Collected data
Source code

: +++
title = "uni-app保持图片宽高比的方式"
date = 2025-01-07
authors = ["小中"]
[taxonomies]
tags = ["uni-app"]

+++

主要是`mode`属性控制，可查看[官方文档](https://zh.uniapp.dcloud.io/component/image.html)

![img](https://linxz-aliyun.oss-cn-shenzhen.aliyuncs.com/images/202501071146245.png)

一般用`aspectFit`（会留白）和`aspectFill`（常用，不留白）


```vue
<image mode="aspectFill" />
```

**Requirement**
Counting only lines that contain "mode", what is the total for the entries above? Give the number alone.

**Task response**
2